» Supplied records:
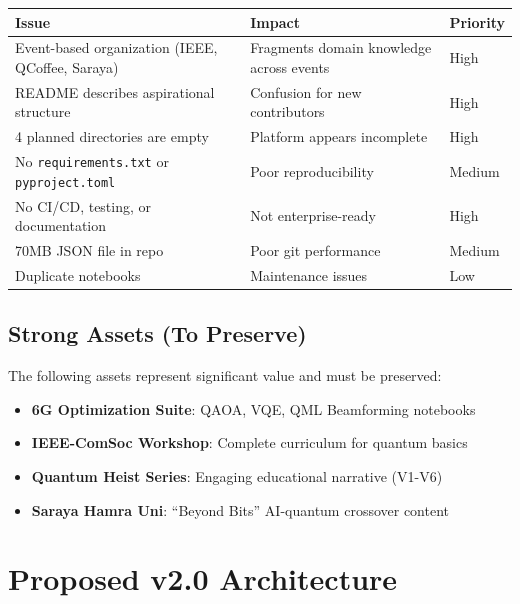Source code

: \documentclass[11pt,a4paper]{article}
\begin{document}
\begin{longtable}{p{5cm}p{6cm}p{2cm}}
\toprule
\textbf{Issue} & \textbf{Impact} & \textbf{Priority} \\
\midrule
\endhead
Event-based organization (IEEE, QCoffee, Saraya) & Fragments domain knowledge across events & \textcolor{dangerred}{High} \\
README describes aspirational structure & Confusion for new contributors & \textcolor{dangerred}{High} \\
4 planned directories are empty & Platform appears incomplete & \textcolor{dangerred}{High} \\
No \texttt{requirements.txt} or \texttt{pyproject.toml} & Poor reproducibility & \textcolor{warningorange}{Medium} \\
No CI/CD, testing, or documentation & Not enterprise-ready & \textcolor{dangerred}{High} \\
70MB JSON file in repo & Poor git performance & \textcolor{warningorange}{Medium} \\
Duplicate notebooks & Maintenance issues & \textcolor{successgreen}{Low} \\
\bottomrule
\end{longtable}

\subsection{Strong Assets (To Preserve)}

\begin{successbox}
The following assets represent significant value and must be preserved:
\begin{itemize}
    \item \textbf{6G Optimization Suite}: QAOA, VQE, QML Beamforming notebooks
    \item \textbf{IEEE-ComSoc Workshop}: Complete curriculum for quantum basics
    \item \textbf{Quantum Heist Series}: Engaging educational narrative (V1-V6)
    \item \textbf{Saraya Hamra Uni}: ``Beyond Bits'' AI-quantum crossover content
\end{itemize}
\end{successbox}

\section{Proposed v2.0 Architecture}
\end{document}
* * *
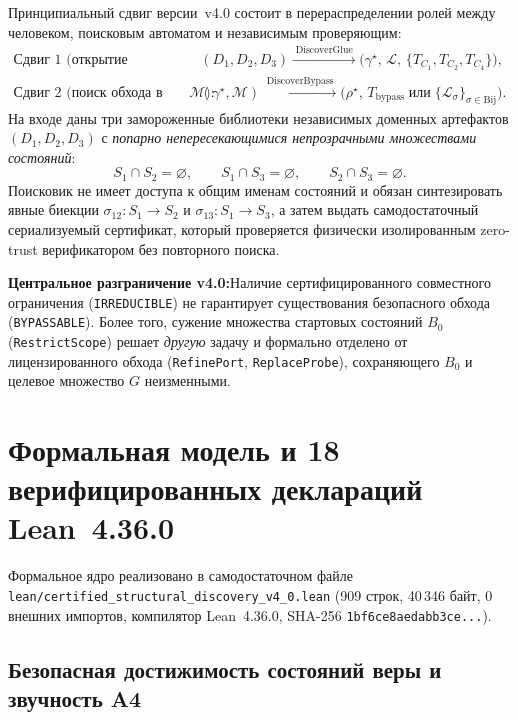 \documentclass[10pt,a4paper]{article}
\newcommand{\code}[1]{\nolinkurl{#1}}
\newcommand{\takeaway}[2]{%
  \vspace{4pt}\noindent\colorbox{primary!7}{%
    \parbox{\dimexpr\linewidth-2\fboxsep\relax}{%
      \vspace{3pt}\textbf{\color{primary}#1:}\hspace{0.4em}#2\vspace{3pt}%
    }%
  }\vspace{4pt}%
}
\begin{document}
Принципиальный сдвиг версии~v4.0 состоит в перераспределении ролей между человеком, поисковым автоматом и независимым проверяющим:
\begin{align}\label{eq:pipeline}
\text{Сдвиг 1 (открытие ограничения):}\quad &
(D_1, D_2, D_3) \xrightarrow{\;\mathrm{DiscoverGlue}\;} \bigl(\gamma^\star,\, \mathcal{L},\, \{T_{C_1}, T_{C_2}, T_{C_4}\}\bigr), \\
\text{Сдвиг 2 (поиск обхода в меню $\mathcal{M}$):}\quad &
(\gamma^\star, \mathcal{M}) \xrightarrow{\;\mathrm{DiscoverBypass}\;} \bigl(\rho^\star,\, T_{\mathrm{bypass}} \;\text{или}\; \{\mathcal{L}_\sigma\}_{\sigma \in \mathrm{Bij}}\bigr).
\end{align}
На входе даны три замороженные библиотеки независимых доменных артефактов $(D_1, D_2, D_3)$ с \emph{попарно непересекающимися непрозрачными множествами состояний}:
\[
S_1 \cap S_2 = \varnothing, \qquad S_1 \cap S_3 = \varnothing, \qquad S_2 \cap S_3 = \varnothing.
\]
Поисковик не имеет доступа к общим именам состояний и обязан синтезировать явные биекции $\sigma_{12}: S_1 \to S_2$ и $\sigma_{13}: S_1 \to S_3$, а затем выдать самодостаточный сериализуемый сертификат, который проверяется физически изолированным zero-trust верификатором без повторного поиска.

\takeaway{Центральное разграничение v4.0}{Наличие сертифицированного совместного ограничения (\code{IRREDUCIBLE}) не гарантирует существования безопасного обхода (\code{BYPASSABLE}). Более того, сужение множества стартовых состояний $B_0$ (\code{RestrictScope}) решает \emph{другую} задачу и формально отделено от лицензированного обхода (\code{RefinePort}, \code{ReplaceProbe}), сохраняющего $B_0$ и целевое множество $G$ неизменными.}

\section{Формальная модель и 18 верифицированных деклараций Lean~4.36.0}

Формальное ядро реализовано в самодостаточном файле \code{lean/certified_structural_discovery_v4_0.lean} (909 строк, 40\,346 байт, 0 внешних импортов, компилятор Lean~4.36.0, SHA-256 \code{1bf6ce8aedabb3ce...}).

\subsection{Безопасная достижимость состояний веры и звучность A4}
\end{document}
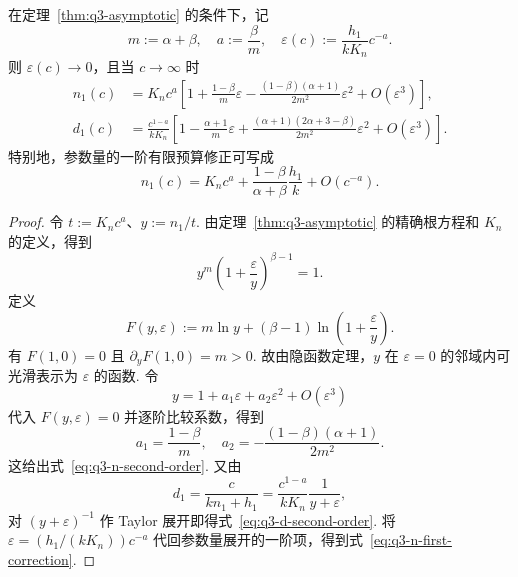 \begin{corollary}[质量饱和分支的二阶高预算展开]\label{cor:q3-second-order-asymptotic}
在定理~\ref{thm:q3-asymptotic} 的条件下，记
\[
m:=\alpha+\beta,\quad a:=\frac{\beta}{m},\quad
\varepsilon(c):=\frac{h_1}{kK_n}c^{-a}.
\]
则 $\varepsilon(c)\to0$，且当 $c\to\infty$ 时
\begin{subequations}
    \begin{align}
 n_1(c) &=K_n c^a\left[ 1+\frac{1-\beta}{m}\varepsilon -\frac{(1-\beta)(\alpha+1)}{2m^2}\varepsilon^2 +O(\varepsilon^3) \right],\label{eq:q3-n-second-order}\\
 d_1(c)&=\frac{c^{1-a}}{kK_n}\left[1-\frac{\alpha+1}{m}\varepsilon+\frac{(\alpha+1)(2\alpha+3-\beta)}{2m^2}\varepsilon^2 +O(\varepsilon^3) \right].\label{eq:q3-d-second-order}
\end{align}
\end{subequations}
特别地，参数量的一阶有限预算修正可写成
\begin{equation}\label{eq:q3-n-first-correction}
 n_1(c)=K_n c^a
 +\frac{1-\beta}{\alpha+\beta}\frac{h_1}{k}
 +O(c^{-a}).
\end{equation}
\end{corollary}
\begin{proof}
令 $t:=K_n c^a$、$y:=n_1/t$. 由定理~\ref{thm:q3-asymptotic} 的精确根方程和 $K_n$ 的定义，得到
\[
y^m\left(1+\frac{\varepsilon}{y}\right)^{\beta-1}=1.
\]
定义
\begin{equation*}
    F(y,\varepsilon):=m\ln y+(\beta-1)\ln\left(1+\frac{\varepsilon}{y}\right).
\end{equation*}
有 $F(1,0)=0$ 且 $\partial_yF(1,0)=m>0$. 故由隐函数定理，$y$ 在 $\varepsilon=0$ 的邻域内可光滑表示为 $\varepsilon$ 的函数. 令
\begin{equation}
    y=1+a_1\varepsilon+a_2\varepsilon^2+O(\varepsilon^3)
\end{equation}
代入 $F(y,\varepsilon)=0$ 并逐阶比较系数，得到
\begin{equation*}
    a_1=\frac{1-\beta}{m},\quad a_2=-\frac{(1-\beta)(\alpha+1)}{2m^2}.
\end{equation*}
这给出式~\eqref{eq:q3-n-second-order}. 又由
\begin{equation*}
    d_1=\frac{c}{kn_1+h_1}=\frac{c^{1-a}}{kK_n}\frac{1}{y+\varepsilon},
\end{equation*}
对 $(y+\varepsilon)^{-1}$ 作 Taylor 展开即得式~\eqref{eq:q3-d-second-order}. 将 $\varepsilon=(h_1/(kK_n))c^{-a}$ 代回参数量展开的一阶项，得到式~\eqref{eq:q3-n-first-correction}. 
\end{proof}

» Exercise: Return the lines above that include the string "notebooks".

» Your response:
Duplicate notebooks & Maintenance issues & \textcolor{successgreen}{Low} \\
    \item \textbf{6G Optimization Suite}: QAOA, VQE, QML Beamforming notebooks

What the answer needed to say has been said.